Over 1,000 Students March at Yale University Against Racism on Campus: “We are unstoppable!”

November 10, 2015 | Revolution Newspaper | revcom.us

 

"March of Resilience" at Yale University, November 9."March of Resilience" at Yale University, November 9. Photo: Ryan Flynn/New Haven Register via AP

On Monday, November 9, more than 1,000 students of different ethnicities marched at Yale University in New Haven, Connecticut, in protest of racism on the campus. The chants at this “March of Resilience” included “We are unstoppable—another Yale is possible!” The righteous protest at Yale comes hot on the heels of the upsurge at University of Missouri.

The student population at Yale, one of the elite Ivy League universities, is 9 percent African American.

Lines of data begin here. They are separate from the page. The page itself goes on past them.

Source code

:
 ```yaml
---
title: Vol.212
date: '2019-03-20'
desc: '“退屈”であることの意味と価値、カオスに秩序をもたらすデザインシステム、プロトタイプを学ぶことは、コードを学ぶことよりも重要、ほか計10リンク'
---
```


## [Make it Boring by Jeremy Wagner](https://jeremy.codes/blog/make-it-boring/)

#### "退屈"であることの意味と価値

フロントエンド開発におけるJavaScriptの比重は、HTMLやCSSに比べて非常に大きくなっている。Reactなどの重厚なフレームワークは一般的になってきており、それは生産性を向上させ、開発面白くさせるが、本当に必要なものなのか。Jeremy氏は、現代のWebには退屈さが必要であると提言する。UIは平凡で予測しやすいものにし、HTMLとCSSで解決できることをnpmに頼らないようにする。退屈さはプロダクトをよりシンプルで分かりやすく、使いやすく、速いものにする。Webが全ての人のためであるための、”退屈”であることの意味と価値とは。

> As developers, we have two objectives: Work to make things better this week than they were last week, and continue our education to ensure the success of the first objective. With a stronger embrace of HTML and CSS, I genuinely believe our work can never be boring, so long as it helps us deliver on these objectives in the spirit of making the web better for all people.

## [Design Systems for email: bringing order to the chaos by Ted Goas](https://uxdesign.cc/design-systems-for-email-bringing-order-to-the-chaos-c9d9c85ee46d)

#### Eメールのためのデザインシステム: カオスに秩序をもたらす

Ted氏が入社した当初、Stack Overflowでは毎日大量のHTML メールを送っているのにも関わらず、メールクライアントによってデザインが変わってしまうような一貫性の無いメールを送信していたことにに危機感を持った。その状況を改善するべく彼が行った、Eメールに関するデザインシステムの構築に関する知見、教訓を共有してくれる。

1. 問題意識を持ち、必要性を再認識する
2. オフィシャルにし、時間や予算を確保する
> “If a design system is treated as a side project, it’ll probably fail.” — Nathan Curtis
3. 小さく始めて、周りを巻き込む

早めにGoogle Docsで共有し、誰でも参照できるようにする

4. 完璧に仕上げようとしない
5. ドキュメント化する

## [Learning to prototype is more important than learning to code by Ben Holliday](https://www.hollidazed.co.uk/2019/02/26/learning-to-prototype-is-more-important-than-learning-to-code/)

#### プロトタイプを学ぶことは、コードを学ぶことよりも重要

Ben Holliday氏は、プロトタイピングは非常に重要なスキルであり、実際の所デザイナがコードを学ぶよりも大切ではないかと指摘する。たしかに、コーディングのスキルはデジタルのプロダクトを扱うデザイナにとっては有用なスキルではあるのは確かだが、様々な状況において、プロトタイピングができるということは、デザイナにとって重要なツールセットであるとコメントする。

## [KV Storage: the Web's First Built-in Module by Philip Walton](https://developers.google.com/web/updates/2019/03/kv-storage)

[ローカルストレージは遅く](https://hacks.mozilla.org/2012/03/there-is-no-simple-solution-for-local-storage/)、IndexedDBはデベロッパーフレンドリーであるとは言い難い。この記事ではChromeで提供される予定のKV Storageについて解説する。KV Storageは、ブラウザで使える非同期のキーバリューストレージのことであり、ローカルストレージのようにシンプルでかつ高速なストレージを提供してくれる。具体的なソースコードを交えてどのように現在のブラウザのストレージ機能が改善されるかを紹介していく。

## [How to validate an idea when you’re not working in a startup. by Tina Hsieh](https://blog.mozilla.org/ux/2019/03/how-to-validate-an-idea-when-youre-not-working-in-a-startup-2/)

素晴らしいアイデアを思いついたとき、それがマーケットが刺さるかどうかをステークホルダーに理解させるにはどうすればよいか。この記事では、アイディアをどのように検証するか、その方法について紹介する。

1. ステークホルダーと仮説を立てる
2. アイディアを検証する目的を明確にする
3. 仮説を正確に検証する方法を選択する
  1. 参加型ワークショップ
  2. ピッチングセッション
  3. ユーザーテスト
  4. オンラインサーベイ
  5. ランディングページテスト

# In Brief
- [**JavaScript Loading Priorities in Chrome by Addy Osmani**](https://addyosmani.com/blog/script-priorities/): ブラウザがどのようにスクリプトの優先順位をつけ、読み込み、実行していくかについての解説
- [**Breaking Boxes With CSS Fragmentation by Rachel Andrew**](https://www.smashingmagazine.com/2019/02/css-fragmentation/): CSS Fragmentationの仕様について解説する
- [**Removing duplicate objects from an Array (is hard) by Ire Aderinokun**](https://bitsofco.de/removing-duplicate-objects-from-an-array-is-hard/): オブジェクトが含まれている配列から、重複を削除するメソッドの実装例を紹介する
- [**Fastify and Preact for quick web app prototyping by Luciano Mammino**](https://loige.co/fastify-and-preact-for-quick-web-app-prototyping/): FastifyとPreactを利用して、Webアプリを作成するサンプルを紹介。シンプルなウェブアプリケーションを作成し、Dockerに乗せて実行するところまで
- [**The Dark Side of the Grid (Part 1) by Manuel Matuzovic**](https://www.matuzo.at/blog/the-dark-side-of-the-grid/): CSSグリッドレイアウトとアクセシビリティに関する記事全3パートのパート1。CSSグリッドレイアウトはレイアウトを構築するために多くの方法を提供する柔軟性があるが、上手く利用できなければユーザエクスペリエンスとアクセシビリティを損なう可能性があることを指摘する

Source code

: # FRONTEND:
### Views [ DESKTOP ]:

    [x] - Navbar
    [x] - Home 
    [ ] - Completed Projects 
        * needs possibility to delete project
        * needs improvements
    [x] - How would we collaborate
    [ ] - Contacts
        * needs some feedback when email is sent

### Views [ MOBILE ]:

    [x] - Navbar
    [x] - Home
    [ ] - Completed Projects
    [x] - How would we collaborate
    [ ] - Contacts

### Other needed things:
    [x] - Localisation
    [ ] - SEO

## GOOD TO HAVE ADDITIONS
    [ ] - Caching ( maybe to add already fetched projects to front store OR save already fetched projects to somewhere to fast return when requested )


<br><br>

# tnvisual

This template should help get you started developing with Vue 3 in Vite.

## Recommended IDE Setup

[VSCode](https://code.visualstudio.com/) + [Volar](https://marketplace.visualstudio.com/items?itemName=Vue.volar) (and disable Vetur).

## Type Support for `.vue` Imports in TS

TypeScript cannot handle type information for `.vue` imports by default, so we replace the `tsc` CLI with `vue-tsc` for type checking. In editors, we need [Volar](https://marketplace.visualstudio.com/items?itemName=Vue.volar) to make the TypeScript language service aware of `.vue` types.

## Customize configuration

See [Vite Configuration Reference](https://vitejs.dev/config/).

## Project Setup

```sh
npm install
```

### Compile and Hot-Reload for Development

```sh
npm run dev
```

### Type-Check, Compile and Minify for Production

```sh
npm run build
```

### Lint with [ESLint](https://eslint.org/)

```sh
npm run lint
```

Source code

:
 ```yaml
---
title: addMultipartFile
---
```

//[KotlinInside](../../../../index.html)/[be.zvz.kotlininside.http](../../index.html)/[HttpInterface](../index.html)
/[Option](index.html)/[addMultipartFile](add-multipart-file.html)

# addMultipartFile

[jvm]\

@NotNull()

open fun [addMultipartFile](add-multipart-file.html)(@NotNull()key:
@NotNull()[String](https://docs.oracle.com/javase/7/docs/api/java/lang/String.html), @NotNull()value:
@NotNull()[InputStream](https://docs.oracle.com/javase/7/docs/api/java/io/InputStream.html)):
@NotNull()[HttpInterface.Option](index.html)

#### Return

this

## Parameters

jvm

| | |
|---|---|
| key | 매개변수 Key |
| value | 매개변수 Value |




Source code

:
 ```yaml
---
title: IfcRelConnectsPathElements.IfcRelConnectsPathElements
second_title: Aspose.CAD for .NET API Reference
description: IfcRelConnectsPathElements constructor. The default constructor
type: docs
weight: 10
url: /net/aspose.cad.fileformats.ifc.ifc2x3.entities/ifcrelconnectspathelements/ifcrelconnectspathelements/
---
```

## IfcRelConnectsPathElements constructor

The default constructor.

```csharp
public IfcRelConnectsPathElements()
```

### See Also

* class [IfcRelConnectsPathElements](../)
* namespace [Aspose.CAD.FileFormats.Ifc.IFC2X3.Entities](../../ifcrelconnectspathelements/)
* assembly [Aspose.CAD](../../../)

The immediate spark for this protest was outrage over an email sent out before Halloween that told students, in the name of “free speech,” that it was OK to wear racially and culturally offensive costumes. The email was sent out by Erika Christakis, a professor and the assistant master at Silliman College, one of the residential communities around which undergraduates are organized at Yale. (A “master” at Yale is the chief administrative officer and presiding faculty presence at each undergraduate college.) Her husband, Nicholas Christakis, who is the master at Silliman, defended her position when confronted by students on the campus. Christakis’s email was in response to a campus-wide email sent out by the Intercultural Affairs Council advising students to consider the impact that Halloween costumes may have on their peers and to avoid such things as “feathered headdresses, turbans, wearing of ‘war paint’ or modifying skin tone or wearing blackface or redface.”

There was also anger over reports from several Black women students that they had been turned away from a Halloween party at a fraternity because the event was for “white girls only.”

"March of Resilience" at Yale University, November 9."March of Resilience" at Yale University, November 9. (AP photo)

Like at University of Missouri, the concerns of students about racism on campus were ignored by the head of the school. A Yale senior, Aaron Lewis, wrote that “It took almost a full week for Yale’s president to formally acknowledge students’ legitimate concerns about racial discrimination on campus.”

Lewis emphasizes that the protests happening now at Yale are not simply about offensive Halloween costumes or an ugly incident at a frat party: “They’re about a mismatch between Yale we find in admissions brochures and the Yale we experience every day. They’re about real experiences with racism on this campus that have gone unacknowledged for far too long. The university sells itself as a welcoming and inclusive place for people of all backgrounds. Unfortunately, it often isn’t.”

And Lewis places the situation at Yale in the context of pervasive racism throughout this society: “I’ve heard a lot of people dismiss this situation as out of hand because Yale is a ‘place of privilege.’ But if racial discrimination of any kind can happen at a place like this, then it’s certainly happening elsewhere in this country.”

It is very important and heartening that Black students and other students at Yale are speaking out with a loud voice and acting with determination to make clear they will not stand for racism on the campus—which is part of the daily abuse, dehumanization, and terror that Black, Latino, and Native American people face in this country.